U.S. Supreme Court
Averting immediate showdown, chief justice pauses judge’s deadline for US to restore foreign-aid funds
The U.S. government doesn’t have to comply with a federal judge’s Wednesday night deadline to restore foreign-aid funds after Chief Justice John Roberts issued an administrative stay in the matter. (Photo from Shutterstock)
The U.S. government doesn’t have to comply with a federal judge’s Wednesday night deadline to restore foreign-aid funds after Chief Justice John Roberts issued an administrative stay in the matter.
Roberts issued the temporary stay late Wednesday in two consolidated lawsuits challenging a 90-day freeze in funding for foreign assistance programs. A plaintiff in one of the suits is the ABA, which had “tens of millions of dollars” in federal funding frozen for foreign rule of law and human rights programs, its suit said.
The Washington Post, Reuters, NBC News, Law.com, SCOTUSblog and the New York Times are among the publications with coverage.
Plaintiffs in the suit consolidated with the ABA’s alleged Feb. 19 that government defendants showed “brazen defiance” of a Feb. 13 temporary restraining order requiring restoration of funding.
U.S. District Judge Amir H. Ali of the District of Columbia issued the Feb. 13 TRO. On Feb. 25, Ali issued a bench ruling setting the deadline at 11:59 p.m. Feb. 26 for compliance with his order requiring payment on completed contracts. The U.S. government immediately appealed.
Amir’s order appears to contemplate the immediate outlay of nearly $2 billion, according to the stay request filed with the Supreme Court by Acting U.S. Solicitor General Sarah Harris.
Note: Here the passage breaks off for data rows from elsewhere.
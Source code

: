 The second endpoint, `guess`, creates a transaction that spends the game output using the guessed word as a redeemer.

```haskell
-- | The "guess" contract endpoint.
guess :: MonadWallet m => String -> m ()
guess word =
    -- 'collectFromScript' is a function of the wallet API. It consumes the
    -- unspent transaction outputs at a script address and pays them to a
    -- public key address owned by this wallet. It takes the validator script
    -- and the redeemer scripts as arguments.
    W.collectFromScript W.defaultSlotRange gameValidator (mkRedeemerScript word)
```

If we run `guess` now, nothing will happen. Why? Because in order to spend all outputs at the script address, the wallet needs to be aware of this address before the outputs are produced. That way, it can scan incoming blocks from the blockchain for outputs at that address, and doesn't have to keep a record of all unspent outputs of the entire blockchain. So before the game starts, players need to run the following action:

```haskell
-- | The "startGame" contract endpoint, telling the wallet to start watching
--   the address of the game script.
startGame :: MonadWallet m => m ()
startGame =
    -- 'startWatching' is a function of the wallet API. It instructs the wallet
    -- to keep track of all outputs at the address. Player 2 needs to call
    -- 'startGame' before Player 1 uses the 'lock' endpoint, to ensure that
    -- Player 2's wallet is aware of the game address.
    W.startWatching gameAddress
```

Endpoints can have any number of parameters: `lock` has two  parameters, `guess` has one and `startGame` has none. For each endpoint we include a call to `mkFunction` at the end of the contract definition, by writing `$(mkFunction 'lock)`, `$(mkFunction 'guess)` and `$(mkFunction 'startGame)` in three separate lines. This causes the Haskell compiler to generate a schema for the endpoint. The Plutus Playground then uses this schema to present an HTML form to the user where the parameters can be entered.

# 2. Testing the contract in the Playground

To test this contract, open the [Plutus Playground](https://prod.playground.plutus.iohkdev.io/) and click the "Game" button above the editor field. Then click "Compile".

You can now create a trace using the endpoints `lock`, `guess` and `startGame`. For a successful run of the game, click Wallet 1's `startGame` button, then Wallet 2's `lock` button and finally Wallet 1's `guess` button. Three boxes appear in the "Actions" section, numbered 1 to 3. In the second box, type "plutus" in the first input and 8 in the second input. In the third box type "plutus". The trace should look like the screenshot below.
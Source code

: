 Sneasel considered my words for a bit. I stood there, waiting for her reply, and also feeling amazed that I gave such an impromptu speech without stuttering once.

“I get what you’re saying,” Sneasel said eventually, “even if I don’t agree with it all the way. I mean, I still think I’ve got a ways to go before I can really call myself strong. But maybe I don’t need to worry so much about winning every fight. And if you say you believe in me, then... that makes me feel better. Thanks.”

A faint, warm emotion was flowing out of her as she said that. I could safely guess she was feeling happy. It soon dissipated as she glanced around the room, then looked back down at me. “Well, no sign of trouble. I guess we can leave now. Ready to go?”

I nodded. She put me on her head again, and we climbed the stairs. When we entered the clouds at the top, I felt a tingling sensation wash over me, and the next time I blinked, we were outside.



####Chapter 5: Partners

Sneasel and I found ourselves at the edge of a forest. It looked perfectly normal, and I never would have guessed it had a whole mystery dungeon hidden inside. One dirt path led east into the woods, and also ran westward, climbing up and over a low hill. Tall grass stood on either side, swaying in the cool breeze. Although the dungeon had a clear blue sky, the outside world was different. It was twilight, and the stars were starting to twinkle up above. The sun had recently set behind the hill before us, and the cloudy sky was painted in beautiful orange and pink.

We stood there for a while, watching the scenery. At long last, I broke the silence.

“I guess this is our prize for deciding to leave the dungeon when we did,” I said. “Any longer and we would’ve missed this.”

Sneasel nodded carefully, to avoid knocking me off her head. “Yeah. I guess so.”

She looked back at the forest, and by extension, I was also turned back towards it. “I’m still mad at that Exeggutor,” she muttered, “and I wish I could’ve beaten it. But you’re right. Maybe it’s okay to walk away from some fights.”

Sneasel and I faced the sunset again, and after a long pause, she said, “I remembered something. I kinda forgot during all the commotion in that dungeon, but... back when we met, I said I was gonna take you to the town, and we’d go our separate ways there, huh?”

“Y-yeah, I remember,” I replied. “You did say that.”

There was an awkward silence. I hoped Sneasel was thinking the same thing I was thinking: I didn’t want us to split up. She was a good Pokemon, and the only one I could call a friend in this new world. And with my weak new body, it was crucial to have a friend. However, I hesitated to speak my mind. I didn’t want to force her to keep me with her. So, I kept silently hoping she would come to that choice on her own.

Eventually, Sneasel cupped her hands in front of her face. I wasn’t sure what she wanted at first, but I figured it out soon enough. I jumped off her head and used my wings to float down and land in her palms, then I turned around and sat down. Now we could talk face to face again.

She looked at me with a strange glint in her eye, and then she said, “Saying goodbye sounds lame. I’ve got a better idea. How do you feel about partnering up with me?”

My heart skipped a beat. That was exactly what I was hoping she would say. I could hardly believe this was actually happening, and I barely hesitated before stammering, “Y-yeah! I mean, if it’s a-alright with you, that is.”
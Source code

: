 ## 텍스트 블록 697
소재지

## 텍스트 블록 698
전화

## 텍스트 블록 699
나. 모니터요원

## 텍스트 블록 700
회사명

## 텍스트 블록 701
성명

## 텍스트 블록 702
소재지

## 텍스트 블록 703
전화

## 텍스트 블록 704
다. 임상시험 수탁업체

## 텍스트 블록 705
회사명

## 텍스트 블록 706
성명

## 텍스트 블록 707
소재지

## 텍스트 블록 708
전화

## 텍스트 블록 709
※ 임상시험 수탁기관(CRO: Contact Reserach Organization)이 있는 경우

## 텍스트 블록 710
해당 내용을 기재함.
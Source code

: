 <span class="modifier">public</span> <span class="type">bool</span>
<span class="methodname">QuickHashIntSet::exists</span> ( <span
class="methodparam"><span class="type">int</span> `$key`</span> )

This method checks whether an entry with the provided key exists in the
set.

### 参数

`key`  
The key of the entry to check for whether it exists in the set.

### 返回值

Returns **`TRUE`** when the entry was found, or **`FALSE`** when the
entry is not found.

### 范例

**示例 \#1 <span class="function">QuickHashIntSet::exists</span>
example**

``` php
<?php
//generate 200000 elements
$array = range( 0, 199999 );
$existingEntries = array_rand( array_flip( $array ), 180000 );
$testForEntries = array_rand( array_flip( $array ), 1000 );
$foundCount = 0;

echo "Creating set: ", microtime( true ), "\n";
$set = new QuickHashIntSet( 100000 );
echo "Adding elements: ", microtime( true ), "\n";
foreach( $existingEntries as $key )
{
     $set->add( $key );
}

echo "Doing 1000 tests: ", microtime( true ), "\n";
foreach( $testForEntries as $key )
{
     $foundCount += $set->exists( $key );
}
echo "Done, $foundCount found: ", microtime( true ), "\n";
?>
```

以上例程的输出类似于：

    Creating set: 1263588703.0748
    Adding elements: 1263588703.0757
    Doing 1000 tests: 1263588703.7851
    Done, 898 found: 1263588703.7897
The government is committed to paying legitimate claims for work, and it is “undertaking significant efforts” toward that end, Harris said.
“What the government cannot do,” Harris wrote, “is pay arbitrarily determined demands on an arbitrary timeline of the district court’s choosing or according to extra-contractual rules that the court has devised. That mandate creates an untenable payment plan at odds with the president’s obligations under Article II to protect the integrity of the federal fisc and make appropriate judgments about foreign aid.”
The stay request argued that the suits amount to claims for breach of contract that should be heard by the U.S. Court of Federal Claims.
The cases are U.S. Department of State v. AIDS Vaccine Advocacy Coalition and Trump v. Global Health Council.